At a Glance
- Tasks: Optimise distributed training systems for large-scale multimodal models using thousands of GPUs.
- Company: Leading technology and AI company based in Greater London.
- Benefits: Gain hands-on experience in cutting-edge AI development and enhance your technical skills.
- Why this job: Join a team at the forefront of AI innovation and make a real impact.
- Qualifications: Extensive PyTorch experience and strong understanding of GPU clusters required.
- Other info: Collaborative environment with opportunities for personal and professional growth.
The predicted salary is between 1500 - 2000 £ per month.
A technology and AI company in Greater London is seeking a Research Intern to optimize distributed training systems for large-scale multimodal models using thousands of GPUs. You will collaborate with the training infrastructure team to build innovative solutions while improving training stability and resource utilization.
Ideal candidates have:
- Extensive PyTorch experience
- A strong understanding of GPU clusters
- Familiarity with advanced parallelization techniques
This role offers a unique opportunity to work at the forefront of AI development.
Multimodal AI Training Infrastructure Engineer employer: lumalabs.ai
Contact Detail:
lumalabs.ai Recruiting Team
StudySmarter Expert Advice 🤫
We think this is how you could land Multimodal AI Training Infrastructure Engineer
✨Tip Number 1
Network like a pro! Reach out to professionals in the AI and tech space on LinkedIn or at local meetups. We can’t stress enough how valuable personal connections can be in landing that dream role.
✨Tip Number 2
Show off your skills! Create a portfolio showcasing your projects, especially those involving PyTorch and GPU clusters. This gives us a chance to see your work in action and understand your problem-solving approach.
✨Tip Number 3
Prepare for technical interviews by brushing up on your knowledge of distributed training systems and parallelization techniques. We recommend doing mock interviews with friends or using online platforms to get comfortable with the format.
✨Tip Number 4
Don’t forget to apply through our website! It’s the best way to ensure your application gets seen by the right people. Plus, we love seeing candidates who take the initiative to engage directly with us.
We think you need these skills to ace Multimodal AI Training Infrastructure Engineer
Some tips for your application 🫡
Tailor Your CV: Make sure your CV highlights your experience with PyTorch and GPU clusters. We want to see how your skills align with the role, so don’t be shy about showcasing relevant projects or achievements!
Craft a Compelling Cover Letter: Your cover letter is your chance to shine! Use it to explain why you’re passionate about AI and how your background makes you a perfect fit for optimising distributed training systems. Let us know what excites you about this opportunity!

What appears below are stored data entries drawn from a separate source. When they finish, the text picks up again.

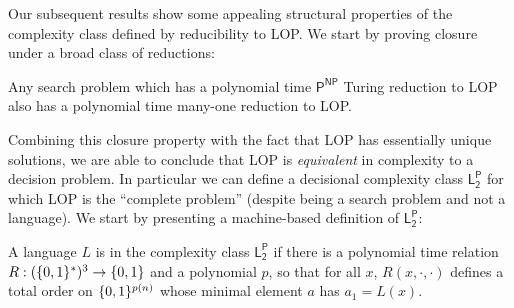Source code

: Our subsequent results show some appealing structural properties of the complexity class defined by reducibility to LOP. We start by proving closure under a broad class of reductions:
\begin{theorem}
Any search problem which has a polynomial time $\mathsf{P^{NP}}$ Turing reduction to LOP also has a polynomial time many-one reduction to LOP.
\end{theorem}
Combining this closure property with the fact that LOP has essentially unique solutions, we are able to conclude that LOP is \emph{equivalent} in complexity to a decision problem. In particular we can define a decisional complexity class $\mathsf{L_2^P}$ for which LOP is the ``complete problem'' (despite being a search problem and not a language). We start by presenting a machine-based definition of $\mathsf{L_2^P}$:
\begin{definition}
A language $L$ is in the complexity class $\mathsf{L_2^P}$ if there is a polynomial time relation $R: (\B^*)^3 \to \B$ and a polynomial $p$, so that for all $x$, $R(x, \cdot, \cdot)$ defines a total order on $\B^{p(n)}$ whose minimal element $a$ has $a_1 = L(x)$. 
\end{definition}


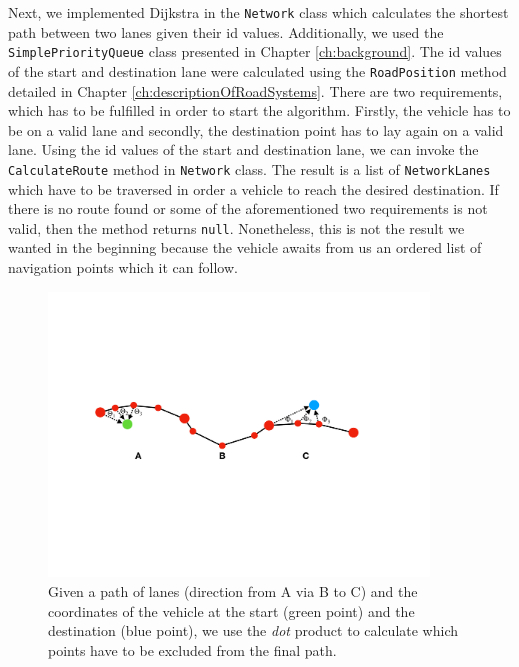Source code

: Next, we implemented Dijkstra in the \texttt{Network} class which calculates the shortest path between two lanes given their id values. Additionally, we used the \texttt{SimplePriorityQueue} class presented in Chapter \ref{ch:background}. The id values of the start and destination lane were calculated using the \texttt{RoadPosition} method detailed in Chapter \ref{ch:descriptionOfRoadSystems}. There are two requirements, which has to be fulfilled in order to start the algorithm. Firstly, the vehicle has to be on a valid lane and secondly, the destination point has to lay again on a valid lane. Using the id values of the start and destination lane, we can invoke the \texttt{CalculateRoute} method in \texttt{Network} class. The result is a list of \texttt{NetworkLanes} which have to be traversed in order a vehicle to reach the desired destination. If there is no route found or some of the aforementioned two requirements is not valid, then the method returns \texttt{null}. Nonetheless, this is not the result we wanted in the beginning because the vehicle awaits from us an ordered list of navigation points which it can follow.\\

\begin{figure}[htb]
	\centering
	\includegraphics[width=0.9\textwidth]{figures/navpoints}
	\caption{Given a path of lanes (direction from A via B to C) and the coordinates of the vehicle at the start (green point) and the destination (blue point), we use the \emph{dot} product to calculate which points have to be excluded from the final path.}
	\label{fig:navpoints}
\end{figure}

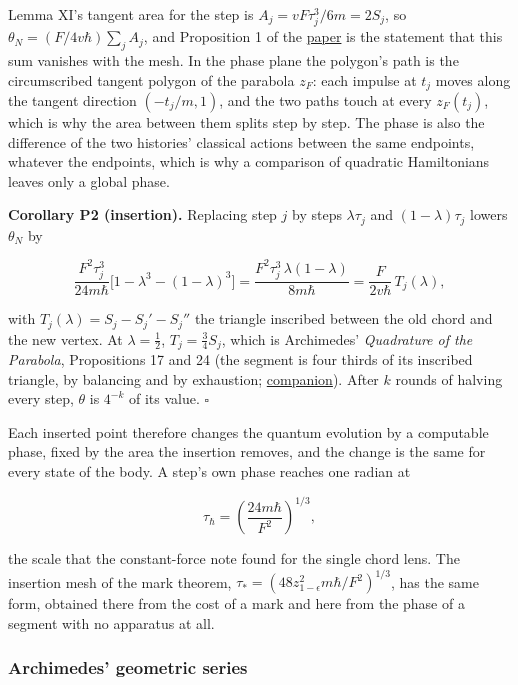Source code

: \documentclass[11pt,a4paper]{article}
\begin{document}
Lemma XI's tangent area for the step is \(A_j=vF\tau_j^3/6m=2S_j\), so
\(\theta_N=(F/4v\hbar)\sum_jA_j\), and Proposition 1 of the
\href{planck-gap-paper.md}{paper} is the statement that this sum
vanishes with the mesh. In the phase plane the polygon's path is the
circumscribed tangent polygon of the parabola \(z_F\): each impulse at
\(t_j\) moves along the tangent direction \((-t_j/m,1)\), and the two
paths touch at every \(z_F(t_j)\), which is why the area between them
splits step by step. The phase is also the difference of the two
histories' classical actions between the same endpoints, whatever the
endpoints, which is why a comparison of quadratic Hamiltonians leaves
only a global phase.

\textbf{Corollary P2 (insertion).} Replacing step \(j\) by steps
\(\lambda\tau_j\) and \((1-\lambda)\tau_j\) lowers \(\theta_N\) by

\[\frac{F^2\tau_j^3}{24m\hbar}\bigl[1-\lambda^3-(1-\lambda)^3\bigr]
=\frac{F^2\tau_j^3\,\lambda(1-\lambda)}{8m\hbar}
=\frac{F}{2v\hbar}\,T_j(\lambda),\]

with \(T_j(\lambda)=S_j-S_j'-S_j''\) the triangle inscribed between the
old chord and the new vertex. At \(\lambda=\frac12\),
\(T_j=\frac34S_j\), which is Archimedes' \emph{Quadrature of the
Parabola}, Propositions 17 and 24 (the segment is four thirds of its
inscribed triangle, by balancing and by exhaustion;
\href{../docs/classics/Archimedes_QuadratureParabola_Heath1897_OCR.md}{companion}).
After \(k\) rounds of halving every step, \(\theta\) is \(4^{-k}\) of
its value. \(\square\)

Each inserted point therefore changes the quantum evolution by a
computable phase, fixed by the area the insertion removes, and the
change is the same for every state of the body. A step's own phase
reaches one radian at

\[\tau_\hbar=\left(\frac{24m\hbar}{F^2}\right)^{1/3},\]

the scale that the constant-force note found for the single chord lens.
The insertion mesh of the mark theorem,
\(\tau_*=(48z_{1-\epsilon}^2m\hbar/F^2)^{1/3}\), has the same form,
obtained there from the cost of a mark and here from the phase of a
segment with no apparatus at all.

\hypertarget{archimedes-geometric-series}{%
\subsubsection{Archimedes' geometric
series}\label{archimedes-geometric-series}}
\end{document}
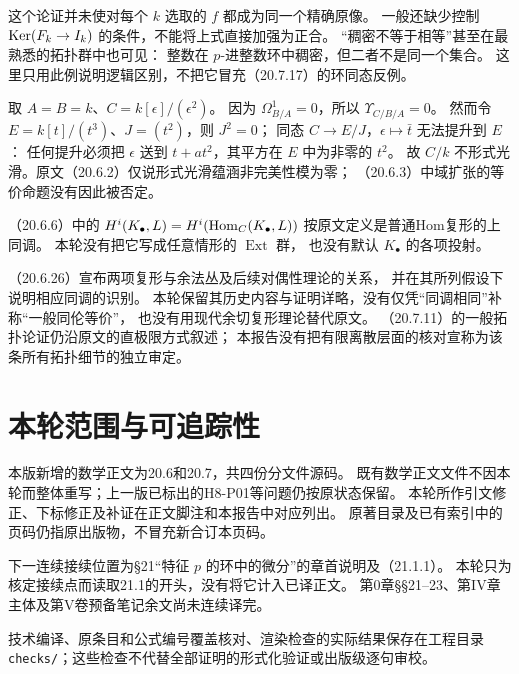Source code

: 这个论证并未使对每个 $k$ 选取的 $f$ 都成为同一个精确原像。
一般还缺少控制 $\operatorname{Ker}(F_k\to I_k)$ 的条件，不能将上式直接加强为正合。
“稠密不等于相等”甚至在最熟悉的拓扑群中也可见：
整数在 $p$-进整数环中稠密，但二者不是同一个集合。
这里只用此例说明逻辑区别，不把它冒充（20.7.17）的环同态反例。

取 $A=B=k$、$C=k[\epsilon]/(\epsilon^2)$。
因为 $\Omega^1_{B/A}=0$，所以 $\Upsilon_{C/B/A}=0$。
然而令 $E=k[t]/(t^3)$、$J=(t^2)$，则 $J^2=0$；
同态 $C\to E/J$，$\epsilon\mapsto\bar t$ 无法提升到 $E$：
任何提升必须把 $\epsilon$ 送到 $t+a t^2$，其平方在 $E$ 中为非零的 $t^2$。
故 $C/k$ 不形式光滑。原文（20.6.2）仅说形式光滑蕴涵非完美性模为零；
（20.6.3）中域扩张的等价命题没有因此被否定。

（20.6.6）中的
$H^i(K_\bullet,L)=H^i(\operatorname{Hom}_C(K_\bullet,L))$
按原文定义是普通Hom复形的上同调。
本轮没有把它写成任意情形的 $\operatorname{Ext}$ 群，
也没有默认 $K_\bullet$ 的各项投射。

（20.6.26）宣布两项复形与余法丛及后续对偶性理论的关系，
并在其所列假设下说明相应同调的识别。
本轮保留其历史内容与证明详略，没有仅凭“同调相同”补称“一般同伦等价”，
也没有用现代余切复形理论替代原文。
（20.7.11）的一般拓扑论证仍沿原文的直极限方式叙述；
本报告没有把有限离散层面的核对宣称为该条所有拓扑细节的独立审定。

\section*{本轮范围与可追踪性}
本版新增的数学正文为20.6和20.7，共四份分文件源码。
既有数学正文文件不因本轮而整体重写；上一版已标出的H8-P01等问题仍按原状态保留。
本轮所作引文修正、下标修正及补证在正文脚注和本报告中对应列出。
原著目录及已有索引中的页码仍指原出版物，不冒充新合订本页码。

下一连续接续位置为§21“特征 $p$ 的环中的微分”的章首说明及（21.1.1）。
本轮只为核定接续点而读取21.1的开头，没有将它计入已译正文。
第0章§§21--23、第IV章主体及第V卷预备笔记余文尚未连续译完。

技术编译、原条目和公式编号覆盖核对、渲染检查的实际结果保存在工程目录
\texttt{checks/}；这些检查不代替全部证明的形式化验证或出版级逐句审校。
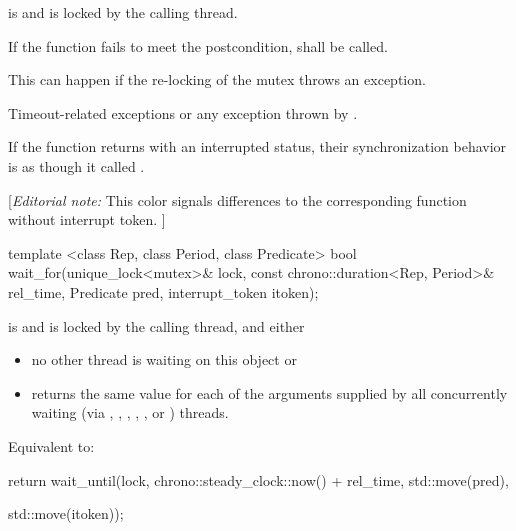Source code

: {\begin{itemdescr}
 \pnum \postconditions {} is  and 
        is locked by the calling thread.

 \pnum \remarks
        If the function fails to meet the postcondition, 
        shall be called.
        \begin{note} This can happen if the re-locking of the mutex throws an exception. \end{note}

 \pnum \throws Timeout-related exceptions or any exception thrown by .

{\color{diffcolor}
 \pnum\sync If the function returns with an interrupted status, 
                their synchronization behavior is as though it called .
}%
\end{itemdescr}



{\color{blue}
[{\itshape{}Editorial note:} {\color{diffcolor}This color signals differences to the corresponding  function without interrupt token.} ]
}

\begin{itemdecl}
template <class Rep, class Period, class Predicate>
  bool wait_for(unique_lock<mutex>& lock,
                const chrono::duration<Rep, Period>& rel_time,
                Predicate pred,
                interrupt_token itoken);
\end{itemdecl}
\begin{itemdescr}
 \pnum \requires {} is  and 
        is locked by the calling thread, and either
        \begin{itemize}
         \item no other thread is waiting on this  object or
         \item {} returns the same value for each of the  arguments
                supplied by all concurrently waiting (via ,
                , 
                {\color{insertcolor}, , , or }) threads.
        \end{itemize}

 \pnum \effects Equivalent to:
\begin{codeblock}
return wait_until(lock, chrono::steady_clock::now() + rel_time, std::move(pred),
\end{codeblock}
{\color{diffcolor}
\begin{codeblock}
                  std::move(itoken));
\end{codeblock}
}


\end{itemdescr}}
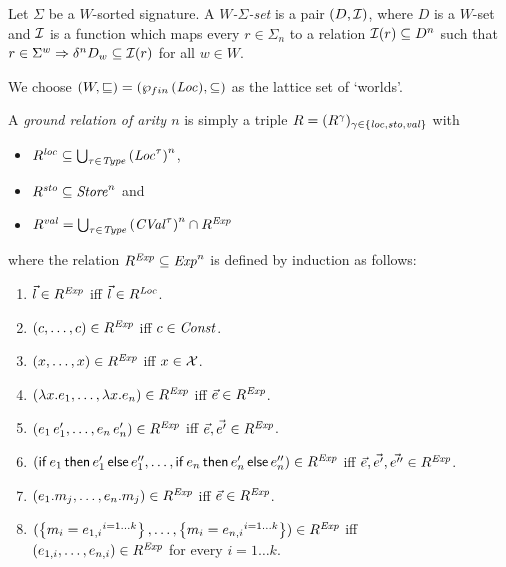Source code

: \documentclass[12pt,a4paper]{report}
\begin{document}
\begin{definition}
  Let $\Sigma$ be a $W$-sorted signature. A {\em $W$-$\Sigma$-set} is a pair
  $(D,\mathcal{I})$, where $D$ is a $W$-set and $\mathcal{I}$ is a function which maps every
  $r \in \Sigma_n$ to a relation $\mathcal{I}(r) \subseteq D^n$ such that
  $r \in \Sigma^w \Rightarrow \delta^n D_w \subseteq \mathcal{I}(r)$ for all $w \in W$.
\end{definition}

We choose $(W,\sqsubseteq) = (\wp_{fin}\,(\mathit{Loc}),\subseteq)$ as the lattice set of `worlds'.

\begin{definition}
  A {\em ground relation of arity $n$} is simply a triple $R = (R^\gamma)_{\gamma\in\{\mathit{loc},\mathit{sto},\mathit{val}\}}$ with
  \begin{itemize}
    \item $R^{\mathit{loc}} \subseteq \bigcup_{\tau\in\mathit{Type}} \left(\mathit{Loc}^\tau\right)^n$,
    \item $R^{\mathit{sto}} \subseteq \mathit{Store}^n$ and
    \item $R^{\mathit{val}} = \bigcup_{\tau\in\mathit{Type}} \left(\mathit{CVal}^\tau\right)^n \cap R^{\mathit{Exp}}$
  \end{itemize}
  where the relation $R^{\mathit{Exp}} \subseteq \mathit{Exp}^n$ is defined by induction as follows:
  \begin{enumerate}
    \item $\vec{l}\in R^{\mathit{Exp}}$ iff $\vec{l}\in R^{\mathit{Loc}}$.
    \item $(c,\ldots,c)\in R^{\mathit{Exp}}$ iff $c\in\mathit{Const}$.
    \item $(x,\ldots,x)\in R^{\mathit{Exp}}$ iff $x\in\mathcal{X}$.
    \item $(\lambda x.e_1,\ldots,\lambda x.e_n)\in R^{\mathit{Exp}}$ iff $\vec{e}\in R^{\mathit{Exp}}$.
    \item $(e_1\,e_1',\ldots,e_n\,e_n')\in R^{\mathit{Exp}}$ iff $\vec{e},\vec{e'}\in R^{\mathit{Exp}}$.
    \item $(\mathsf{if}\,e_1\,\mathsf{then}\,e_1'\,\mathsf{else}\,e_1'',\ldots,\mathsf{if}\,e_n\,\mathsf{then}\,e_n'\,\mathsf{else}\,e_n'')\in R^{\mathit{Exp}}$ iff
          $\vec{e},\vec{e'},\vec{e''}\in R^{\mathit{Exp}}$.
    \item $(e_1.m_j,\ldots,e_n.m_j)\in R^{\mathit{Exp}}$ iff $\vec{e}\in R^{\mathit{Exp}}$.
    \item $(\left\{{m_i=e_{1,i}}^{i=1 \ldots k}\right\},\ldots,\left\{{m_i=e_{n,i}}^{i=1 \ldots k}\right\})\in R^{\mathit{Exp}}$ iff \\
            $(e_{1,i},\ldots,e_{n,i})\in R^{\mathit{Exp}}$ for every $i=1 \ldots k$.
  \end{enumerate}
\end{definition}
\end{document}
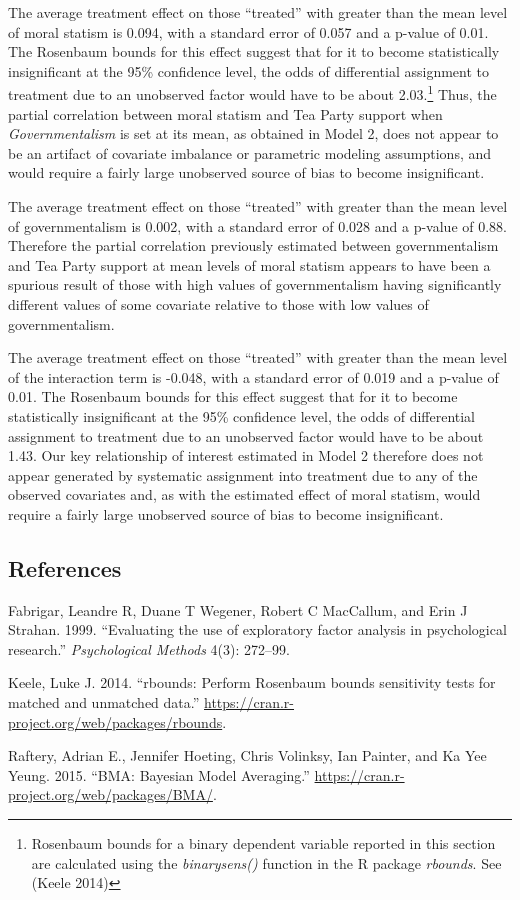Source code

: \documentclass[12pt,]{article}
\begin{document}
The average treatment effect on those ``treated'' with greater than the
mean level of moral statism is 0.094, with a standard error of 0.057 and
a p-value of 0.01. The Rosenbaum bounds for this effect suggest that for
it to become statistically insignificant at the 95\% confidence level,
the odds of differential assignment to treatment due to an unobserved
factor would have to be about 2.03.\footnote{Rosenbaum bounds for a
  binary dependent variable reported in this section are calculated
  using the \emph{binarysens()} function in the R package
  \emph{rbounds}. See (Keele 2014)} Thus, the partial correlation
between moral statism and Tea Party support when \emph{Governmentalism}
is set at its mean, as obtained in Model 2, does not appear to be an
artifact of covariate imbalance or parametric modeling assumptions, and
would require a fairly large unobserved source of bias to become
insignificant.

The average treatment effect on those ``treated'' with greater than the
mean level of governmentalism is 0.002, with a standard error of 0.028
and a p-value of 0.88. Therefore the partial correlation previously
estimated between governmentalism and Tea Party support at mean levels
of moral statism appears to have been a spurious result of those with
high values of governmentalism having significantly different values of
some covariate relative to those with low values of governmentalism.

The average treatment effect on those ``treated'' with greater than the
mean level of the interaction term is -0.048, with a standard error of
0.019 and a p-value of 0.01. The Rosenbaum bounds for this effect
suggest that for it to become statistically insignificant at the 95\%
confidence level, the odds of differential assignment to treatment due
to an unobserved factor would have to be about 1.43. Our key
relationship of interest estimated in Model 2 therefore does not appear
generated by systematic assignment into treatment due to any of the
observed covariates and, as with the estimated effect of moral statism,
would require a fairly large unobserved source of bias to become
insignificant.


\clearpage

\subsection{References}

Fabrigar, Leandre R, Duane T Wegener, Robert C MacCallum, and Erin J
Strahan. 1999. ``Evaluating the use of exploratory factor analysis in
psychological research.'' \emph{Psychological Methods} 4(3): 272--99.

Keele, Luke J. 2014. ``rbounds: Perform Rosenbaum bounds sensitivity
tests for matched and unmatched data.''
\url{https://cran.r-project.org/web/packages/rbounds}.

Raftery, Adrian E., Jennifer Hoeting, Chris Volinksy, Ian Painter, and Ka Yee Yeung. 2015. ``BMA: Bayesian Model Averaging.''
\url{https://cran.r-project.org/web/packages/BMA/}.
\end{document}
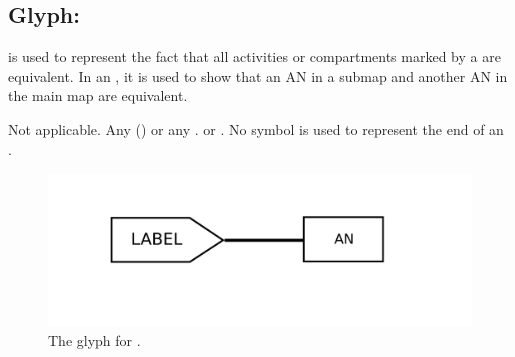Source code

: 
\subsection{Glyph:  }\label{sec:equivalenceArc}

 is used to represent the fact that all activities or compartments marked by a  are equivalent. In an \AFm, it is used to show that an AN in a submap and another AN in the main map are equivalent.

\begin{glyphDescription}
 \glyphSboTerm Not applicable.
 \glyphOrigin Any  () or any .
 \glyphTarget {} or .
 \glyphEndPoint No symbol is used to represent the end of an .
 \end{glyphDescription}

\begin{figure}[H]
  \centering
  \includegraphics[scale = 0.4]{images/build/equivalence.pdf}
  \caption{The \AF glyph for .}
  \label{fig:equivalence}
\end{figure}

Showcase Your Problem-Solving Skills: In your application, mention specific challenges you've faced in previous roles and how you tackled them. We love seeing candidates who can think critically and innovate solutions, especially in the context of training stability and resource utilisation.
Apply Through Our Website: We encourage you to apply directly through our website. It’s the best way for us to receive your application and ensures you’re considered for the role. Plus, it shows us you’re keen on joining our team!
How to prepare for a job interview at lumalabs.ai
✨Know Your Tech Inside Out
Make sure you brush up on your PyTorch skills and understand GPU clusters thoroughly. Be ready to discuss your previous experiences with distributed training systems and how you've optimised them in the past.
✨Showcase Your Problem-Solving Skills
Prepare to tackle hypothetical scenarios related to training stability and resource utilisation. Think about how you would approach common challenges in multimodal AI training and be ready to share your thought process.
✨Collaborative Spirit is Key
Since you'll be working closely with the training infrastructure team, highlight any past experiences where teamwork led to successful outcomes. Share examples of how you’ve collaborated on projects and contributed to innovative solutions.
✨Ask Insightful Questions
Prepare a few thoughtful questions about the company’s current projects or future goals in AI development. This shows your genuine interest in the role and helps you gauge if it’s the right fit for you.